We all have self-care reckonings from time to time. We look back at an old photo or wake up with our overly bleached hair in a pile on our pillow (true story) and realize we weren’t taking the best care of ourselves. For me — and I’m sure a lot of you —I wish I could go back in time and take sun protection more seriously.
I’m a millennial, raised in the height of the MTV era, so you can probably guess what I looked like in high school: low-rise jeans, thin-ass eyebrows and a dark, orange tan. Always. All year long. BTW I grew up in Michigan. Who did I think I was fooling? I spent far too many summers roasting in the sun and every other month of the year baking in a tanning bed trying to look like Christina Aguilera during the Dirty years (cringe).
While I ditched the tanning bed in college, I still didn’t take sun protection seriously beyond applying a minuscule amount of BB cream with SPF. I patted myself on the back and pretended that was enough throughout most of my 20s.
Then I moved to Asia and my relationship with the sun and being tan started to change. The women in Japan have no interest in being tan for aesthetic reasons and cultural ones that I’m not qualified enough to really dive into. Some of the best sunscreens on the market come from Japan and South Korea to help women achieve and maintain a pearlescent appearance. There are UV-shielding clothing lines and some serious visors. You can’t find self-tanning products in stores or online — I couldn’t even get them shipped there.
So, I started embracing my pale and realized it didn’t matter that much to me. I even grew to like my natural skin tone. Do I still love the look of being tan? Yes, guilty. But I spent three predominantly pale years in Japan and left much more conscious of how much damage I’d put my skin through going out into the sun unprotected. I wanted the same flawless look as the women in my neighborhood.
But the true reality check came when we moved back to the states and I went to the dermatologist for my first ever full-body check. I’d just turned 30 and read that was the time to start getting my moles looked at annually. I’d seen new ones pop up, mainly on my chest, over the years, but I still didn’t really think much of it.
An hour later, I left the appointment with a follow-up scheduled for a biopsy. A week or so later, I had stitches in my chest and left a third appointment shell-shocked to learn that one odd-looking mole on my chest had been pre-melanoma. Had I let it go any longer, it could actually have been deadly.
Over the next couple of years, I had several more spots removed. My skin didn’t handle the stitches well and scars easily, so now I have keloids — two on my chest and one on the back of my arm — that I get injected annually with cortisone to keep them from swelling up and becoming itchy. Lasers might fade them but they’ll be there forever, rippled, red grooves in my skin to remind me of the one skincare rule I refused to follow for so long: wear sunscreen.
I was furious. I’d been going to the dermatologist since middle school. I was the girl who’d had a three, six or 10-step skincare routine practically my entire life. I thought about my skin more than anyone else I knew and what did I have to show for it? More imperfections. I wish I could say there weren’t some embarrassing sunburns after that, but old habits and all that.
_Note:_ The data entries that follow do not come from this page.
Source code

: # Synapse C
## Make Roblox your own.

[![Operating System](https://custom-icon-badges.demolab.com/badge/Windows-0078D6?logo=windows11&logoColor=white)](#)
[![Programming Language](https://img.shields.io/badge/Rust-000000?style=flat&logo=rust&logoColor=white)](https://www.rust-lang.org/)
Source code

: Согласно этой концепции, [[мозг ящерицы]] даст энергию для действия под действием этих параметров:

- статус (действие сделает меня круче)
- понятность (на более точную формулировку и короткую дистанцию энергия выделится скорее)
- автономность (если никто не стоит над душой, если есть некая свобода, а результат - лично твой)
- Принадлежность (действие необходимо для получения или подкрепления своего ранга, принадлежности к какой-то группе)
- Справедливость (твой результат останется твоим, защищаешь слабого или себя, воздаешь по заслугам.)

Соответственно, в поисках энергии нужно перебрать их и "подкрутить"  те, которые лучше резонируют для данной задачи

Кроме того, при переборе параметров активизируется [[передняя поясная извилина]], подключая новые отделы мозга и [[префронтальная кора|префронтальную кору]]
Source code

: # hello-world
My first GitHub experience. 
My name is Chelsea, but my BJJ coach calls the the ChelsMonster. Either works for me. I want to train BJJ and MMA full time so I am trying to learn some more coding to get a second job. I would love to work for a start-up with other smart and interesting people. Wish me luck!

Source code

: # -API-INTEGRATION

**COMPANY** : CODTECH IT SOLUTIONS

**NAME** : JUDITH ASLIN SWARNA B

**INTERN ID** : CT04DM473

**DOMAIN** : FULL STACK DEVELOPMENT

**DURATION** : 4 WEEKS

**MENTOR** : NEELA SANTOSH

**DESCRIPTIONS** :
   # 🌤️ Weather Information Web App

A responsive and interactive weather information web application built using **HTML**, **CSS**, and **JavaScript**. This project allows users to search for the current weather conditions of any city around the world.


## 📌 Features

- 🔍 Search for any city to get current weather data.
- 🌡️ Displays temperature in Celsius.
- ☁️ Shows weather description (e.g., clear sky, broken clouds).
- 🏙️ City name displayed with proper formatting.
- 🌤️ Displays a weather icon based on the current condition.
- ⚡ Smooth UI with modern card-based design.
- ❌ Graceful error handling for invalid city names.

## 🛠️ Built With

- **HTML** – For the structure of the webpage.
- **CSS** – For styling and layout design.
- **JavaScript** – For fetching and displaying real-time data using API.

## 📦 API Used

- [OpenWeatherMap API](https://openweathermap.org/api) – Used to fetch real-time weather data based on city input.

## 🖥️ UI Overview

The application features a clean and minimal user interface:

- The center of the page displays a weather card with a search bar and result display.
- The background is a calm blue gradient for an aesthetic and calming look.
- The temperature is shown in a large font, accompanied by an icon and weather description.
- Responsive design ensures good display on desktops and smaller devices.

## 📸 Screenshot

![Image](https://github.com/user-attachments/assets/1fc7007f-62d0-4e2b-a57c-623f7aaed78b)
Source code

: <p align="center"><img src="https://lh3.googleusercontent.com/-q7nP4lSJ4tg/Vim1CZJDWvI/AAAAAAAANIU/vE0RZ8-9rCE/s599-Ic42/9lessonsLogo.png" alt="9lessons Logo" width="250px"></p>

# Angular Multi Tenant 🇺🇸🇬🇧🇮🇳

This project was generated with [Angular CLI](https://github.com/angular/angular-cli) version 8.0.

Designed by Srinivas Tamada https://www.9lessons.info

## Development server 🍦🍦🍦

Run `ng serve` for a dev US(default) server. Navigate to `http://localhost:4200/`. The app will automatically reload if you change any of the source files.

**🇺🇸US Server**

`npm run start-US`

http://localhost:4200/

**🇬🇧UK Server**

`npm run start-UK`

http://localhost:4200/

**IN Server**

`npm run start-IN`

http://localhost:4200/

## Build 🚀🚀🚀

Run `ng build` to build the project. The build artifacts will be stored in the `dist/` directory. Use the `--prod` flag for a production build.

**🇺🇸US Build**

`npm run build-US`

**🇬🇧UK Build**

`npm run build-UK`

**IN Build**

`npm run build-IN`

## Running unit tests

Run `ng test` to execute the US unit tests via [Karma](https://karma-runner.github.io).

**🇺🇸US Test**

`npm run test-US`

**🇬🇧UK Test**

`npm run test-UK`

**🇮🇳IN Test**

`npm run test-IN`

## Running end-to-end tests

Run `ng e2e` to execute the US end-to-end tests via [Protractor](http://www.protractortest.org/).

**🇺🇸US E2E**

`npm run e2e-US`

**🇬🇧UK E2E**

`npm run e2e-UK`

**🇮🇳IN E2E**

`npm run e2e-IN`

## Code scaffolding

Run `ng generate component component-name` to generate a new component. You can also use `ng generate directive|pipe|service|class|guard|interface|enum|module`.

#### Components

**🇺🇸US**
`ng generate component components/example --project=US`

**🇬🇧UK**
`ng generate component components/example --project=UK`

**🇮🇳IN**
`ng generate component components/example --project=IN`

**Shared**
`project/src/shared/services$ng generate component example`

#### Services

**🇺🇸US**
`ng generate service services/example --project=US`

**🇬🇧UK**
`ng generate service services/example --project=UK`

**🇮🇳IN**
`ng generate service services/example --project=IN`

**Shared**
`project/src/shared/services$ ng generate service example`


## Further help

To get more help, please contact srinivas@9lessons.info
Last summer, we took our first true vacation in years. No laptops, ignored our phones and just relaxed. We spent most of the day outdoors and for once I diligently applied and reapplied my sunscreen all day long. My last screening had been good and I didn’t want any more scares or scars. And sure a shit, palm to face, no sunburns. No peeling. I still got a little tan but I made a far more concerted effort to enjoy the sun as safely as I could.
I wish it didn’t take until my 30s — with sun spots already showing on my forehead and cheeks and those new scars — to change my mind and my habits, but hopefully it means I can avoid any future problems.
Here are some helpful tips for sun protection:
- Reapply sunscreen every two hours or after swimming or sweating.
- The amount of sunscreen you use to cover your body should fill a shot glass.
- Try different formulas until you find one suitable for your skin type. If it makes you break out on your face or body, you won’t stick with it. I mainly use this for my face and this for my body.
- Wear sunscreen indoors or out — UV rays are not blocked by windows. I noticed the top of my forehead was getting darker from working beneath our skylight!
- Purchase a refillable travel bottle or a mini size of your preferred sunscreen so you can carry it with you more easily.
- See your dermatologist annually for a body check and keep an eye on your moles and freckles year round. Those I had removed were not symmetrical and the worst one was a brown dot with an orange ring around it.
You only get one round with the body — the skin — you have. Taking care of it the best you can is worth the time and investment.